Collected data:

****************

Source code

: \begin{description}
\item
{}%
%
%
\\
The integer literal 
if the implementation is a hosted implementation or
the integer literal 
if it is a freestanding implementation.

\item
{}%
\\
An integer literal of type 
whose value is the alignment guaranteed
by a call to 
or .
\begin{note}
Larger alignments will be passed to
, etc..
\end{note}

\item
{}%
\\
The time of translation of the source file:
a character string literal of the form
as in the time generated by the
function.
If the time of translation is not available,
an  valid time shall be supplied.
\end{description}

****************

WORK REQUEST: For the string "translation", go through the entries above and copy each line where it occurs.

SOLVED EXERCISE:
The time of translation of the source file:
If the time of translation is not available,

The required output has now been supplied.